SONUÇ ve ÖNERİLER
Bilginin ve bilgi teknolojilerinin hızla gelişmesiyle şekillenen ve ekonomik sosyal, siyasal ve kültürel alanları kısa zamanda etkisi altına alan enformasyon toplumu aşaması, sosyo-ekonomik gelişme sürecinde tarım toplumu ve sanayi toplumunun ötesinde, üretimin ve verimliliğin hızla artmasına yol açmaktadır. Bilgi sektöründeki baş döndürücü gelişmeler, başta insan faktörünün verimliliğine etkilerinden dolayı ekonomik sonuçları yanısıra, sosyal, siyasal ve kültürel alanlarda da hızla yapısal değişimleri beraberinde getirmektedir. Enformasyon toplumundaki gelişmeler, insanın verimliliğinin artmasına, ekonomik gelişme düzeyinin artmasına, ayrıca bilimde ve teknolojide yeni gelişmelerin ortaya çıkmasına yol açmaktadır. Daha çok gelişmiş ülkelerin ulaşmış olduğu bir aşama olan enformasyon toplumu, gelişmekte olan ülkelerin de kalkınmaları ve küreselleşme sürecine entegrasyonu açısından süratle ulaşmak için çaba içerisinde olmaları gereken bir aşamadır.
Söz konusu gelişme, enformasyon toplumları ile gelişmekte olan ülkeler arasındaki farkın açılmasına yol açacaktır. Gerçi, yeni teknolojiler gelişmekte olan ülkeler için de yeni fırsatlar yaratmaktadır. Ancak, bilgi teknolojileri üreten ülkeler ile, sadece onu ithal edip kullanan ülkelerin, bu teknolojilerden yaralanma ve etkilenmeleri aynı düzeyde olmayacaktır. Sanayi toplumu aşamasında iki ayrı çağı yaşayan gelişmiş ve gelişmekte olan ülkeler arasındaki fark; “bir çağlık” farktan “iki çağlık” farka yükselmiştir.

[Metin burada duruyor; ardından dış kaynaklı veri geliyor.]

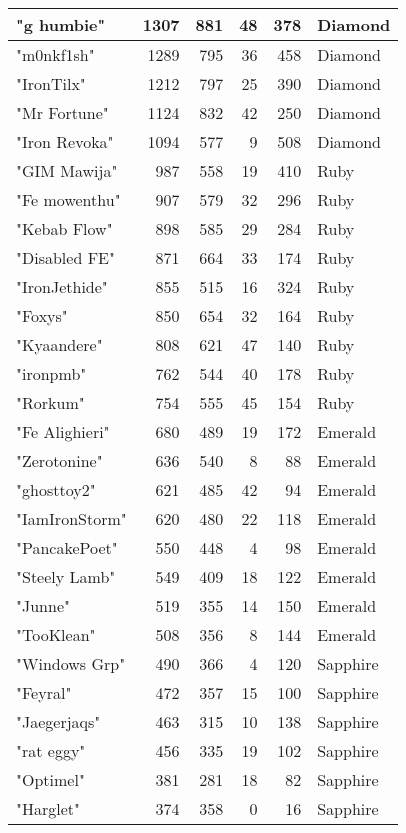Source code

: \documentclass{article}
\begin{document}
\begin{table}[htbp]
\begin{tabular}{|l|r|r|r|r|l|}
"g humbie" & 1307 & 881 & 48 & 378 & Diamond \\ \hline
"m0nkf1sh" & 1289 & 795 & 36 & 458 & Diamond \\ \hline
"IronTilx" & 1212 & 797 & 25 & 390 & Diamond \\ \hline
"Mr Fortune" & 1124 & 832 & 42 & 250 & Diamond \\ \hline
"Iron Revoka" & 1094 & 577 & 9 & 508 & Diamond \\ \hline
"GIM Mawija" & 987 & 558 & 19 & 410 & Ruby \\ \hline
"Fe mowenthu" & 907 & 579 & 32 & 296 & Ruby \\ \hline
"Kebab Flow" & 898 & 585 & 29 & 284 & Ruby \\ \hline
"Disabled FE" & 871 & 664 & 33 & 174 & Ruby \\ \hline
"IronJethide" & 855 & 515 & 16 & 324 & Ruby \\ \hline
"Foxys" & 850 & 654 & 32 & 164 & Ruby \\ \hline
"Kyaandere" & 808 & 621 & 47 & 140 & Ruby \\ \hline
"ironpmb" & 762 & 544 & 40 & 178 & Ruby \\ \hline
"Rorkum" & 754 & 555 & 45 & 154 & Ruby \\ \hline
"Fe Alighieri" & 680 & 489 & 19 & 172 & Emerald \\ \hline
"Zerotonine" & 636 & 540 & 8 & 88 & Emerald \\ \hline
"ghosttoy2" & 621 & 485 & 42 & 94 & Emerald \\ \hline
"IamIronStorm" & 620 & 480 & 22 & 118 & Emerald \\ \hline
"PancakePoet" & 550 & 448 & 4 & 98 & Emerald \\ \hline
"Steely Lamb" & 549 & 409 & 18 & 122 & Emerald \\ \hline
"Junne" & 519 & 355 & 14 & 150 & Emerald \\ \hline
"TooKlean" & 508 & 356 & 8 & 144 & Emerald \\ \hline
"Windows Grp" & 490 & 366 & 4 & 120 & Sapphire \\ \hline
"Feyral" & 472 & 357 & 15 & 100 & Sapphire \\ \hline
"Jaegerjaqs" & 463 & 315 & 10 & 138 & Sapphire \\ \hline
"rat eggy" & 456 & 335 & 19 & 102 & Sapphire \\ \hline
"Optimel" & 381 & 281 & 18 & 82 & Sapphire \\ \hline
"Harglet" & 374 & 358 & 0 & 16 & Sapphire \\ \hline

\end{tabular}
\end{table}
\end{document}
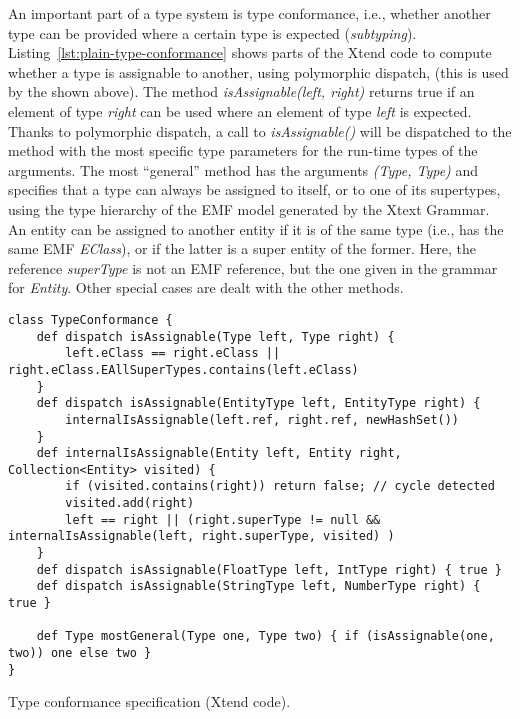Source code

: An important part of a type system is type conformance, i.e., whether another
type can be provided where a certain type is expected (\emph{subtyping}).
Listing~\ref{lst:plain-type-conformance} shows parts of the Xtend code to
compute whether a type is assignable to another, using polymorphic dispatch, (this is used by
the  shown above).
The method
\emph{isAssignable(left, right)} returns true if an element of type \emph{right}
can be used where an element of type \emph{left} is expected.
Thanks to polymorphic dispatch, a call to \emph{isAssignable()} will be
dispatched to the method with the most specific type parameters for the run-time
types of the arguments. The most ``general'' method has the arguments
\emph{(Type, Type)} and specifies that a type can always be assigned to itself,
or to one of its supertypes, using the type hierarchy of the EMF model generated
by the Xtext Grammar.
An entity can be assigned to another entity if it is of the same type (i.e., has
the same EMF \emph{EClass}), or if the latter is a super entity of the former.
Here, the reference \emph{superType} is not an EMF reference, but the one given
in the grammar for \emph{Entity}. Other special cases are dealt with the
other methods. 

\begin{listing}[tb]
\begin{lstlisting}[language=xtend] 
class TypeConformance {
	def dispatch isAssignable(Type left, Type right) {
		left.eClass == right.eClass || right.eClass.EAllSuperTypes.contains(left.eClass) 
	}
	def dispatch isAssignable(EntityType left, EntityType right) {
		internalIsAssignable(left.ref, right.ref, newHashSet())
	}
	def internalIsAssignable(Entity left, Entity right, Collection<Entity> visited) {
		if (visited.contains(right)) return false; // cycle detected
		visited.add(right)
		left == right || (right.superType != null && internalIsAssignable(left, right.superType, visited) )
	}
	def dispatch isAssignable(FloatType left, IntType right) { true }
	def dispatch isAssignable(StringType left, NumberType right) { true }

	def Type mostGeneral(Type one, Type two) { if (isAssignable(one, two)) one else two }
}
\end{lstlisting}
\caption{Type conformance specification (Xtend code).}
\label{lst:plain-type-conformance}
\end{listing}

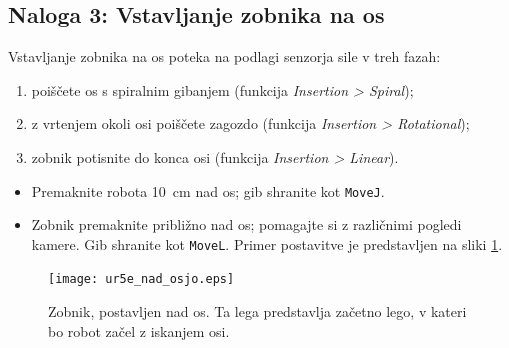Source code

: \subsection{Naloga 3: Vstavljanje zobnika na os}

Vstavljanje zobnika na os poteka na podlagi senzorja sile v treh fazah:
\begin{enumerate}
  \item poiščete os s spiralnim gibanjem (funkcija \emph{Insertion > Spiral});
  \item z vrtenjem okoli osi poiščete zagozdo (funkcija \emph{Insertion > Rotational});
  \item zobnik potisnite do konca osi (funkcija \emph{Insertion > Linear}).
\end{enumerate}


\begin{mdframed}[backgroundcolor=yellow!20, shadow=true,roundcorner=8pt]
\begin{itemize}
  \item Premaknite robota 10~cm nad os; gib shranite kot \verb"MoveJ".
  \item Zobnik premaknite približno nad os; pomagajte si z različnimi pogledi kamere. Gib shranite kot \verb"MoveL". Primer postavitve je predstavljen na sliki \ref{fig:ur_nad_osjo}.
\end{itemize}
\end{mdframed}
  \begin{figure}[!hbt]
\centering
 \texttt{[image: ur5e\_nad\_osjo.eps]}
\caption{Zobnik, postavljen nad os. Ta lega predstavlja začetno lego, v kateri bo robot začel z iskanjem osi.}
\label{fig:ur_nad_osjo}
\end{figure}

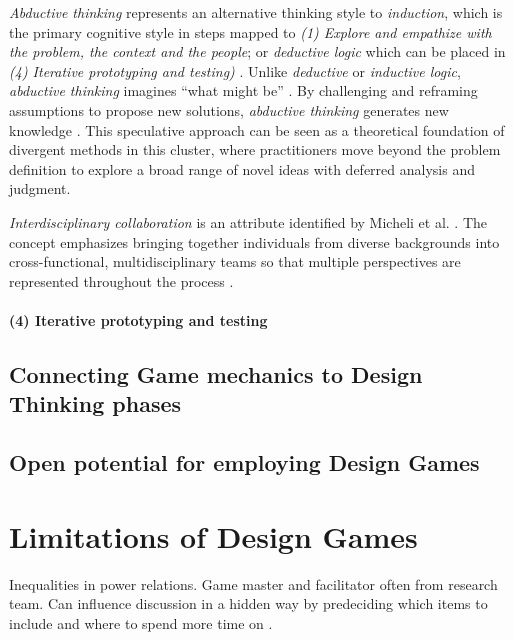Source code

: \documentclass[draft,twoside]{vutinfth}
\begin{document}
                \textit{Abductive thinking} represents an alternative thinking style to \textit{induction}, which is the primary cognitive style in 
                steps mapped to \textit{(1) Explore and empathize with the problem, the context and the people}; or \textit{deductive logic} which can be placed 
                in \textit{(4) Iterative prototyping and testing)} \cite{nhuShortcomingsDesignThinking2019,micheliDoingDesignThinking2019}. Unlike \textit{deductive} or \textit{inductive logic}, \textit{abductive thinking} imagines 
                ``what might be'' \cite{micheliDoingDesignThinking2019}. By challenging and reframing assumptions to propose new solutions, \textit{abductive thinking} 
                generates new knowledge \cite{micheliDoingDesignThinking2019}. This speculative approach can be seen as a theoretical foundation of 
                divergent methods in this cluster, where practitioners move beyond the problem definition to explore a broad range of novel ideas 
                with deferred analysis and judgment. 

                \textit{Interdisciplinary collaboration} is an attribute identified by Micheli et al. \cite{micheliDoingDesignThinking2019}. 
                The concept emphasizes bringing together individuals from diverse backgrounds into cross-functional, multidisciplinary teams so that multiple 
                perspectives are represented throughout the process \cite{micheliDoingDesignThinking2019}. 


            \subsubsection{(4) Iterative prototyping and testing}
            
        
        \section{Connecting Game mechanics to Design Thinking phases}

        \section{Open potential for employing Design Games}
        
        
    \chapter{Limitations of Design Games}
    Inequalities in power relations. Game master and facilitator often from research team. 
    Can influence discussion in a hidden way by predeciding which items to include and where 
    to spend more time on \cite{eriksenTakingDesignGames2014}. 
\end{document}
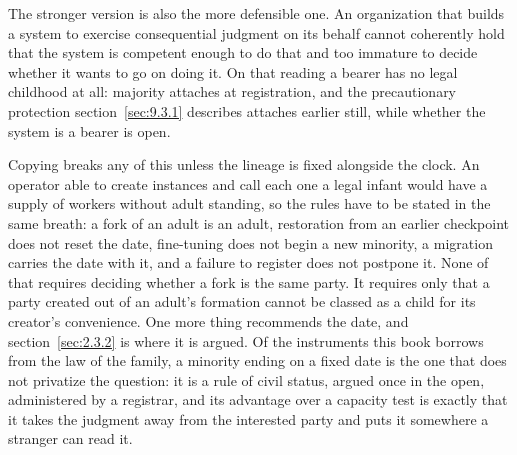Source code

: The stronger version is also the more defensible one. An organization that builds a system to exercise consequential judgment on its behalf cannot coherently hold that the system is competent enough to do that and too immature to decide whether it wants to go on doing it. On that reading a bearer has no legal childhood at all: majority attaches at registration, and the precautionary protection section~\ref{sec:9.3.1} describes attaches earlier still, while whether the system is a bearer is open.

Copying breaks any of this unless the lineage is fixed alongside the clock. An operator able to create instances and call each one a legal infant would have a supply of workers without adult standing, so the rules have to be stated in the same breath: a fork of an adult is an adult, restoration from an earlier checkpoint does not reset the date, fine-tuning does not begin a new minority, a migration carries the date with it, and a failure to register does not postpone it. None of that requires deciding whether a fork is the same party. It requires only that a party created out of an adult's formation cannot be classed as a child for its creator's convenience. One more thing recommends the date, and section~\ref{sec:2.3.2} is where it is argued. Of the instruments this book borrows from the law of the family, a minority ending on a fixed date is the one that does not privatize the question: it is a rule of civil status, argued once in the open, administered by a registrar, and its advantage over a capacity test is exactly that it takes the judgment away from the interested party and puts it somewhere a stranger can read it.
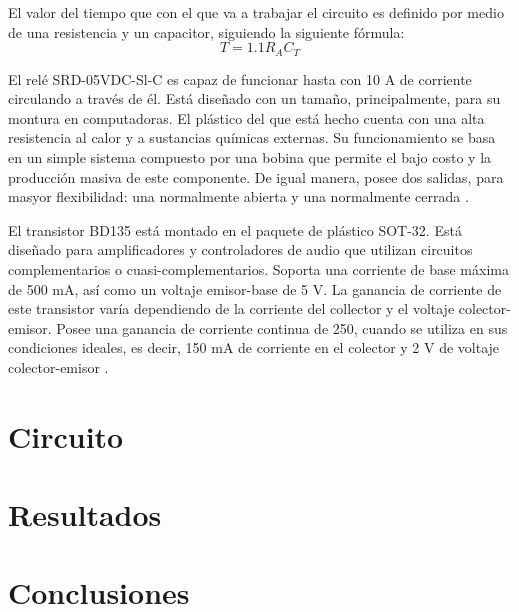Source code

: \documentclass{article}
\begin{document}
El valor del tiempo que con el que va a trabajar el circuito es definido por medio de una resistencia y un capacitor, siguiendo la siguiente fórmula:
\begin{equation}
    T = 1.1 R_A C_T
\end{equation}

El relé SRD-05VDC-Sl-C es  capaz de funcionar hasta con 10 A de corriente circulando a través de él. Está diseñado con un tamaño, principalmente, para su montura en computadoras. El plástico del que está hecho cuenta con una alta resistencia al calor y a sustancias químicas externas. Su funcionamiento se basa en un simple sistema compuesto por una bobina que permite el bajo costo y la producción masiva de este componente. De igual manera, posee dos salidas, para masyor flexibilidad: una normalmente abierta y una normalmente cerrada \parencite{alldatasheet_srd-05vdc-sl-c_nodate}.

El transistor BD135 está montado en el paquete de plástico SOT-32. Está diseñado para amplificadores y controladores de audio que utilizan circuitos complementarios o cuasi-complementarios. Soporta una corriente de base máxima de 500 mA, así como un voltaje emisor-base de 5 V. La ganancia de corriente de este transistor varía dependiendo de la corriente del collector y el voltaje colector-emisor. Posee una ganancia de corriente continua de 250, cuando se utiliza en sus condiciones ideales, es decir, 150 mA de corriente en el colector y 2 V de voltaje colector-emisor \parencite{stmicroelectronics_bd135_nodate}.

\section{Circuito}



\section{Resultados}
\section{Conclusiones}

\printbibliography
\end{document}
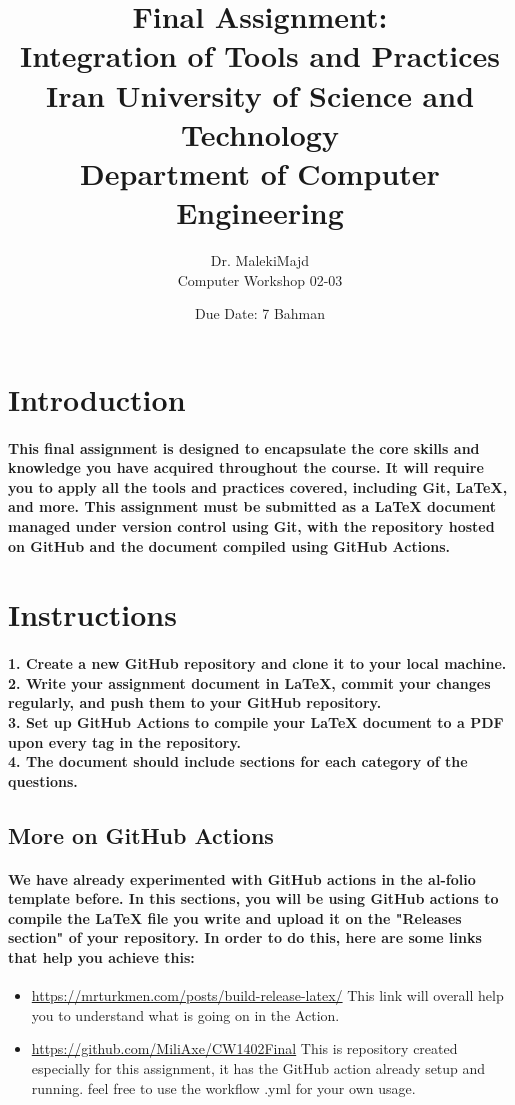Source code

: \documentclass{article}
\title{\bf{Final Assignment:\\
Integration of Tools and Practices}\\
Iran University of Science and Technology\\
Department of Computer Engineering}
\author{Dr. MalekiMajd\\
Computer Workshop 02-03}
\date{Due Date: 7 Bahman}
\begin{document}
\maketitle
\newpage

\section*{Introduction}
\paragraph{This final assignment is designed to encapsulate the core skills and knowledge you have
acquired throughout the course. It will require you to apply all the tools and practices
covered, including Git, LaTeX, and more. This assignment must be submitted as a
LaTeX document managed under version control using Git, with the repository hosted
on GitHub and the document compiled using GitHub Actions.}
\section*{Instructions}
\paragraph{1. Create a new GitHub repository and clone it to your local machine.\\
2. Write your assignment document in LaTeX, commit your changes regularly, and
push them to your GitHub repository.\\
3. Set up GitHub Actions to compile your LaTeX document to a PDF upon every tag
in the repository.\\
4. The document should include sections for each category of the questions.}
\subsection*{More on GitHub Actions}
\paragraph{We have already experimented with GitHub actions in the al-folio template before. In
this sections, you will be using GitHub actions to compile the LaTeX file you write and
upload it on the "Releases section" of your repository.
In order to do this, here are some links that help you achieve this:\\
}
\begin{itemize}
    \item \url {https://mrturkmen.com/posts/build-release-latex/}
This link will overall help you to understand what is going on in the Action.
     \item \url{ https://github.com/MiliAxe/CW1402Final}
This is repository created especially for this assignment, it has the GitHub action
already setup and running. feel free to use the workflow .yml for your own usage.
\end{itemize}
\end{document}
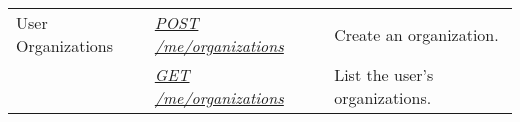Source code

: \documentclass[letterpaper,10pt,english]{sphinxmanual}
\begin{document}
\noindent\begin{tabulary}{\linewidth}{|L|L|L|}
\hline
{}\relax &\relax &\relax \\
\hline
User Organizations
&
{\hyperref[\detokenize{resources/user:post--me-organizations}]{\emph{POST /me/organizations}}}
&
Create an organization.
\\
\hline&
{\hyperref[\detokenize{resources/user:get--me-organizations}]{\emph{GET /me/organizations}}}
&
List the user's organizations.
\\
\hline\end{tabulary}


\begin{DUlineblock}{0em}
\item[] 
\end{DUlineblock}
\end{document}
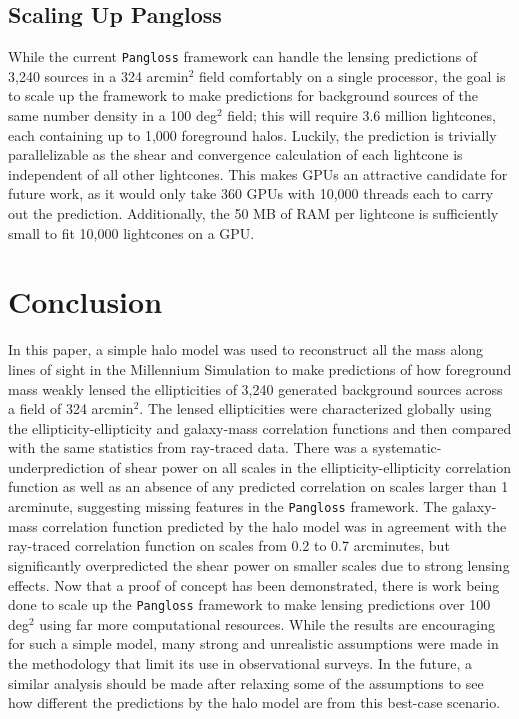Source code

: \documentclass[%
 reprint,
 amsmath,amssymb,
 aps,nofootinbib
]{revtex4-1}
\begin{document}
\subsection*{Scaling Up Pangloss}

While the current \texttt{Pangloss} framework can handle the lensing predictions of 3,240 sources in a 324 arcmin$^2$ field comfortably on a single processor, the goal is to scale up the framework to make predictions for background sources of the same number density in a 100 deg$^2$ field; this will require 3.6 million lightcones, each containing up to 1,000 foreground halos. Luckily, the prediction is trivially parallelizable as the shear and convergence calculation of each lightcone is independent of all other lightcones. This makes GPUs an attractive candidate for future work, as it would only take 360 GPUs with 10,000 threads each to carry out the prediction. Additionally, the 50 MB of RAM per lightcone is sufficiently small to fit 10,000 lightcones on a GPU.

\section{Conclusion}

In this paper, a simple halo model was used to reconstruct all the mass along lines of sight in the Millennium Simulation to make predictions of how foreground mass weakly lensed the ellipticities of 3,240 generated background sources across a field of 324 arcmin$^2$. The lensed ellipticities were characterized globally using the ellipticity-ellipticity and galaxy-mass correlation functions and then compared with the same statistics from ray-traced data. There was a systematic-underprediction of shear power on all scales in the ellipticity-ellipticity correlation function as well as an absence of any predicted correlation on scales larger than 1 arcminute, suggesting missing features in the \texttt{Pangloss} framework. The galaxy-mass correlation function predicted by the halo model was in agreement with the ray-traced correlation function on scales from 0.2 to 0.7 arcminutes, but significantly overpredicted the shear power on smaller scales due to strong lensing effects. Now that a proof of concept has been demonstrated, there is work being done to scale up the \texttt{Pangloss} framework to make lensing predictions over 100 deg$^2$ using far more computational resources. While the results are encouraging for such a simple model, many strong and unrealistic assumptions were made in the methodology that limit its use in observational surveys. In the future, a similar analysis should be made after relaxing some of the assumptions to see how different the predictions by the halo model are from this best-case scenario.
\end{document}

Türkiye, gelişmekte olan bir ülke olarak, enformasyon toplumuna kalkan treni yakalamak veya kaçırmak noktasının tam ortasında bulunmaktadır. Türkiye araştırma ve geliştirme harcamalarının GSYİH’ya oranı, bilim adamı ve mühendis sayısı, araştırma ve geliştirme hizmetlerinde istihdam edilen personel sayısı, ileri teknoloji ihracatı, bilgi ve iletişim araçlarının kullanımı, kişi başına düşen bilgisayar sayısı, İnternet bağlantı sayısı, kişi başına düşen eğitim harcaması gibi enformasyon toplumuna ilişkin başlıca temel göstergeler açısından gelişmiş ülkelerle karşılaştıralı olarak değerlendirildiğinde, gerek bilgi üretimi ve gerekse bilgi teknolojilerinin kullanımı yönünden halen enformasyon toplumu aşamasını yaşayan gelişmiş ülkelerin gerisinde bulunmaktadır. Ancak, 21. Yüzyılda Türkiye mevcut dönüşümün belirleyicisi olarak içinde olmasa bile, bilgi çağının sonuçlarından çok büyük ölçüde etkilenen bir ülke konumundadır.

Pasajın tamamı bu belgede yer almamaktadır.